Q. Dr. Behe, even if that is true, doesn't the Type 3 secretory system help us to explain the flagellum, the development of the flagellum?

A. No, it does not help in the least. And that may be surprising to some people, so let me take a second to explain. Most people when they see an argument such as Professor Miller presents will naturally assume that well, perhaps this part, this system that had fewer parts, the Type 3 secretory system, maybe that was a stepping stone, maybe that was an intermediate on the way to the more complex bacterial flagellum.

But in fact a number of scientists have said that's not true, and perhaps we could see the next slide. Yes, thank you. For example, in a paper published by Nguyen, et al. five years ago they investigated the Type 3 protein secretion system, and they said the following, "We suggest that the flagellar apparatus was the evolutionary precursor of Type 3 protein secretion systems."

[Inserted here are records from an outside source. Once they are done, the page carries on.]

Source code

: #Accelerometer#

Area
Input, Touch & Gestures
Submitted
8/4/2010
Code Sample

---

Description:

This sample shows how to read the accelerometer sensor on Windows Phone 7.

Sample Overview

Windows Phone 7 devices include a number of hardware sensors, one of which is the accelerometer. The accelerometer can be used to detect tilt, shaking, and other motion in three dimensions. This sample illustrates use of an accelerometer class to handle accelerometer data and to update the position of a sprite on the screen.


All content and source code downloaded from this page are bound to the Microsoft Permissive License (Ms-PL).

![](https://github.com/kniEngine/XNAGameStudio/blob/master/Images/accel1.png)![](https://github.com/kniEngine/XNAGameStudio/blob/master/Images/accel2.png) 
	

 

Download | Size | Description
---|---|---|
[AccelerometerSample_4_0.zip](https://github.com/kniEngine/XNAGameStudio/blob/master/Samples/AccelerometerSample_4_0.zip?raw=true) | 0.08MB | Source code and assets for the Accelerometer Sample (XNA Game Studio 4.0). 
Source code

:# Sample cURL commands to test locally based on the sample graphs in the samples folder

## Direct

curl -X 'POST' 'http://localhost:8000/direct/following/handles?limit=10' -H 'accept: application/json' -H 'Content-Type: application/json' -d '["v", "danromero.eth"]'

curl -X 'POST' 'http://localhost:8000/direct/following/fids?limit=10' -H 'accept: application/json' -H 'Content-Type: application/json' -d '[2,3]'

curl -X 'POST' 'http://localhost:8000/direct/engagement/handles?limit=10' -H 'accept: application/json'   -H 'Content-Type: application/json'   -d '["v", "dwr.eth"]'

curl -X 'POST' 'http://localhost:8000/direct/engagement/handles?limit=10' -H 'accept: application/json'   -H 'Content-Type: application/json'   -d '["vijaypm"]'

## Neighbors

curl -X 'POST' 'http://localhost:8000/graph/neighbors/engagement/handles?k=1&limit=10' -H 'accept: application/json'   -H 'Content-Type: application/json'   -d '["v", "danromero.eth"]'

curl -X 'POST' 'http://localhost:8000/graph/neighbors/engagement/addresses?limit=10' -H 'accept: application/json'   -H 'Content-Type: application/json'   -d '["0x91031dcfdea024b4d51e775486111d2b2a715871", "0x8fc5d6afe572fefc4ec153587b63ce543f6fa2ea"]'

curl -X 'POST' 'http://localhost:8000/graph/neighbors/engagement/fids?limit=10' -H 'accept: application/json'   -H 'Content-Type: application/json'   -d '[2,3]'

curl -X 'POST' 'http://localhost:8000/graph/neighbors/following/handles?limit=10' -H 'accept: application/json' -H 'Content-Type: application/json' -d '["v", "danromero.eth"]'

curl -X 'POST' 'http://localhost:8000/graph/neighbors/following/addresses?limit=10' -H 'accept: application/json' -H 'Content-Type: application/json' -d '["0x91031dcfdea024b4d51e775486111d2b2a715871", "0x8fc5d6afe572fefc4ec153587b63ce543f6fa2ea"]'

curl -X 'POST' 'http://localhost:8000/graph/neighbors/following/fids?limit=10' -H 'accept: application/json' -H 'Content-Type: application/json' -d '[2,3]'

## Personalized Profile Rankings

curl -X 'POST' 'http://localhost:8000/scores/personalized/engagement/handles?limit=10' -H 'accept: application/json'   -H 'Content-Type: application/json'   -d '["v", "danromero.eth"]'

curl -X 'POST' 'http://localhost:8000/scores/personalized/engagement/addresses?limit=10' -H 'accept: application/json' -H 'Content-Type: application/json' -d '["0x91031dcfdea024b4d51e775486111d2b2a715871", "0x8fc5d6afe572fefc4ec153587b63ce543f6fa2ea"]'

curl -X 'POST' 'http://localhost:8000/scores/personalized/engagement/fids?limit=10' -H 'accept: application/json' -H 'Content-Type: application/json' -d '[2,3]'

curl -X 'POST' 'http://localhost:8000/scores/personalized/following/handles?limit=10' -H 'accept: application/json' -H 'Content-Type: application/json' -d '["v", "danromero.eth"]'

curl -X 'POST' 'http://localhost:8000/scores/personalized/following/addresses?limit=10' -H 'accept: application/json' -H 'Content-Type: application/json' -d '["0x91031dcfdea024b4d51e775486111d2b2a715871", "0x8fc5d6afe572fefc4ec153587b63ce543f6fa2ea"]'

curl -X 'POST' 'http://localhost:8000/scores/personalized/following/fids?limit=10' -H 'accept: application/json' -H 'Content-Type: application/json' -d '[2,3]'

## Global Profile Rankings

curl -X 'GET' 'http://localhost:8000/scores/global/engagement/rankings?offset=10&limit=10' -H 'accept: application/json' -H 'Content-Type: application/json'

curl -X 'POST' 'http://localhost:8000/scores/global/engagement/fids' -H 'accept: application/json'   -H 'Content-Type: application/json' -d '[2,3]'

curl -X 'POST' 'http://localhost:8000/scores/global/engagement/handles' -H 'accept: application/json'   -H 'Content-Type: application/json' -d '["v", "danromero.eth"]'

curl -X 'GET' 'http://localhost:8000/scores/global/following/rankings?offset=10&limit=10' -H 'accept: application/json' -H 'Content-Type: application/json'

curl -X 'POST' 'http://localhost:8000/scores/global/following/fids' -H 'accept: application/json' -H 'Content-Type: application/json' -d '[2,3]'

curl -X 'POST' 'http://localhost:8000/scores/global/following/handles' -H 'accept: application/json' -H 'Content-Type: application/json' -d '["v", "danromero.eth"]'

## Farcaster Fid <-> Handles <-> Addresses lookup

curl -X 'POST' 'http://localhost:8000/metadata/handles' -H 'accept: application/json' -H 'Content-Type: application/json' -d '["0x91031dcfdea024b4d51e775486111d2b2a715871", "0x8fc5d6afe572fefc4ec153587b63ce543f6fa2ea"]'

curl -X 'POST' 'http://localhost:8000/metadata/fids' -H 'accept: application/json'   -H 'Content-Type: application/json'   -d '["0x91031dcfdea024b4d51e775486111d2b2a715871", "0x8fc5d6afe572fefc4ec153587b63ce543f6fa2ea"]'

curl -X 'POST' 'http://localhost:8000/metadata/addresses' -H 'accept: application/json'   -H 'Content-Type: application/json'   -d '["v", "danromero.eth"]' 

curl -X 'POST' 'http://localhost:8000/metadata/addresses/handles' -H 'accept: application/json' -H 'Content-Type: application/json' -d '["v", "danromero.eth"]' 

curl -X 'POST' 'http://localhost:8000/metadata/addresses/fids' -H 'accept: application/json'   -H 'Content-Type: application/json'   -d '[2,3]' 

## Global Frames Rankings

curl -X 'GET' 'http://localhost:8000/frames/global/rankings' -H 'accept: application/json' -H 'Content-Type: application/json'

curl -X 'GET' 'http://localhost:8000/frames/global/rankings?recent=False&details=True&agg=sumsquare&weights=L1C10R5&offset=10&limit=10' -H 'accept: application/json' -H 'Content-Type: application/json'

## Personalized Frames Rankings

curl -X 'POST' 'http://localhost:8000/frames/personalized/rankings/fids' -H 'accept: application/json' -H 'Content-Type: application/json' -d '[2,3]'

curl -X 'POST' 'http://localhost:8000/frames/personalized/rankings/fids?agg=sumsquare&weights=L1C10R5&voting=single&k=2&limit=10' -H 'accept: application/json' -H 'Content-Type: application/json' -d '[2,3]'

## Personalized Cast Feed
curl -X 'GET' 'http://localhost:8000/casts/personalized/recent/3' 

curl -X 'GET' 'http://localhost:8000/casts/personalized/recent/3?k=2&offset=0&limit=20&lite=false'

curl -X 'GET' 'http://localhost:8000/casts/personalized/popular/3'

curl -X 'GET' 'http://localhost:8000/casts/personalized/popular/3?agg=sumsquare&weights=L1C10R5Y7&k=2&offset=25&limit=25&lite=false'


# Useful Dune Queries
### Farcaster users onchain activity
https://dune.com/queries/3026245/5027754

In other words, they're saying that from their investigation it looked like the more complex type or more complex flagellum came first, and then the system with fewer parts, the Type 3 secretory system came second and perhaps was derived from that. Exactly what the opposite of what one might first expect.

Q. Have scientists reached different conclusions?

A. Yes, and it turns out that other groups have reached different conclusions from those of Nguyen at all. For example, in a paper published by Gophna, et al. recently in 2003 in the journal Gene they write, "The fact that several of the Type 3 secretory system proteins are closely related to flagellar export protein has led to the suggestion that the TTSS has evolved from flagella. Here we reconstruct the evolutionary history of four conserved Type 3 secretion proteins and their phylogenetic relationships with flagellar paralog." And then they say, "The suggestion that Type 3 secretory system genes have evolved from genes and coding flagellar proteins is effectively refuted." In other words. They say that the conclusion of the first group was incorrect. Instead they suggest that the Type 3 secretory system and the flagellum developed independently of each other, perhaps from the same precursor gene. And I think on the --

Q. We have another study on this issue, correct?

A. Yes. I think that's right. In the year a man named Milton Sayer, who was the one of the authors, the senior author actually on the study by Nguyen, et al. that I referred to a couple of slides ago, wrote an article in a journal called Transient Microbiology called Evolution of Bacterial Type 3 Protein Secretion Systems, he says the following, "It is often not possible to prove directionality of an evolutionary process. At present, too little information is available to distinguish between these possibilities with certainty. As is often true in evaluating evolutionary arguments, the investigator must rely on logical deduction and intuition.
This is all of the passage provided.